What the task asks ▸ As the answer, set down the lines below from the one containing "Yes | Microsoft.Devices/IotHubs | deviceDataUsage |" through the one containing "Yes | Microsoft.Devices/IotHubs | EventGridDeliveries", exactly and inclusively, and no others.

==== Source information

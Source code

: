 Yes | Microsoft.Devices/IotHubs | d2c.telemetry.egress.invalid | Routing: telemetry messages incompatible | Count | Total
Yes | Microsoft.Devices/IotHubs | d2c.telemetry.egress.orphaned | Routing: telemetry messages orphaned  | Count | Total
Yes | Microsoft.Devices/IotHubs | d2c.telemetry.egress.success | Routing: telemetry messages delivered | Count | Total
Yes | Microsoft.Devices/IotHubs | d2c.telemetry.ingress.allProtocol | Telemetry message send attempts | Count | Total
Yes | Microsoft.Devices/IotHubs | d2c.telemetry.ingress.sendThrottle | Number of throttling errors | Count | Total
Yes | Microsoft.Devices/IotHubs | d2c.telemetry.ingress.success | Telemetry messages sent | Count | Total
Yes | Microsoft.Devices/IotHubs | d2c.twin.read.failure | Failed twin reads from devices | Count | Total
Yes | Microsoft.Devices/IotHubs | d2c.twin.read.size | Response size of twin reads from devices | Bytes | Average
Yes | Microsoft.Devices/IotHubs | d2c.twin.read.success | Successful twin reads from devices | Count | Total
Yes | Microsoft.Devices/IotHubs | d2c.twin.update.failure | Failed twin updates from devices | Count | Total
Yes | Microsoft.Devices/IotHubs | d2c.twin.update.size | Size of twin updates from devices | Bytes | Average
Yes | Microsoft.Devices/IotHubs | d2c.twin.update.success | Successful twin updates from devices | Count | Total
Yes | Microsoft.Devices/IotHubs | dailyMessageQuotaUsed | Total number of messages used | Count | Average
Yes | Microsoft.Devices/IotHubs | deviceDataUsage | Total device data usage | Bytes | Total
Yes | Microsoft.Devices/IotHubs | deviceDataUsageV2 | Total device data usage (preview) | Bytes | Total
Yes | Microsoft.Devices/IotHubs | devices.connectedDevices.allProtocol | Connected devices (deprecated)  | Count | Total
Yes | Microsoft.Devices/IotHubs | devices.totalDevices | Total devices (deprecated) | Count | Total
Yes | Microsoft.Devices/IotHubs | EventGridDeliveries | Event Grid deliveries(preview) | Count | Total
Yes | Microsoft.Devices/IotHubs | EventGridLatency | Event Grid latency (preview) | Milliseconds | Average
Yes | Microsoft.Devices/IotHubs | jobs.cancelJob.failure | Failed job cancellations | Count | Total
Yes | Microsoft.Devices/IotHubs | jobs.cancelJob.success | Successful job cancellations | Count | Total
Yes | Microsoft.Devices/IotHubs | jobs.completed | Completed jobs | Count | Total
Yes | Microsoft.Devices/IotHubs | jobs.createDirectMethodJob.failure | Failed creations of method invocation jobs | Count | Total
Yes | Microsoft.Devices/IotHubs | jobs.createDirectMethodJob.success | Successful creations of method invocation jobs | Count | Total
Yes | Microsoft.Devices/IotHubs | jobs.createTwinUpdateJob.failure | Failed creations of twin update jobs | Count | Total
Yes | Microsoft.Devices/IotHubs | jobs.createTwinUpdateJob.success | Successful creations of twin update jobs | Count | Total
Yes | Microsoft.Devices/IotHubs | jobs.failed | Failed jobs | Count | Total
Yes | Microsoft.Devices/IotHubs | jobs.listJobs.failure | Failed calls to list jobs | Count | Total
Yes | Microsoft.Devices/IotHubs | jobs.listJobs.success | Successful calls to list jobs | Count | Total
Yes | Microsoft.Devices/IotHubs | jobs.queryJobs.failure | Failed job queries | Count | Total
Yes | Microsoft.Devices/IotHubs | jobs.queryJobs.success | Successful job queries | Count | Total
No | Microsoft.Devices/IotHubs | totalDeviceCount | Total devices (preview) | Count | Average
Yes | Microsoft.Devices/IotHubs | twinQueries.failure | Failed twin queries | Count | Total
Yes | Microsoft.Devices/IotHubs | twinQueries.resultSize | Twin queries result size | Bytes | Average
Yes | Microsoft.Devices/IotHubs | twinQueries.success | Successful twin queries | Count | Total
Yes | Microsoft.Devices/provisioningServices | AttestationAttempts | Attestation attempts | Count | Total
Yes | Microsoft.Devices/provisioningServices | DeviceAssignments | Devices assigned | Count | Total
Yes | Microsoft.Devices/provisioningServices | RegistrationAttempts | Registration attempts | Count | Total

========

Result for this exercise ▸
Yes | Microsoft.Devices/IotHubs | deviceDataUsage | Total device data usage | Bytes | Total
Yes | Microsoft.Devices/IotHubs | deviceDataUsageV2 | Total device data usage (preview) | Bytes | Total
Yes | Microsoft.Devices/IotHubs | devices.connectedDevices.allProtocol | Connected devices (deprecated)  | Count | Total
Yes | Microsoft.Devices/IotHubs | devices.totalDevices | Total devices (deprecated) | Count | Total
Yes | Microsoft.Devices/IotHubs | EventGridDeliveries | Event Grid deliveries(preview) | Count | Total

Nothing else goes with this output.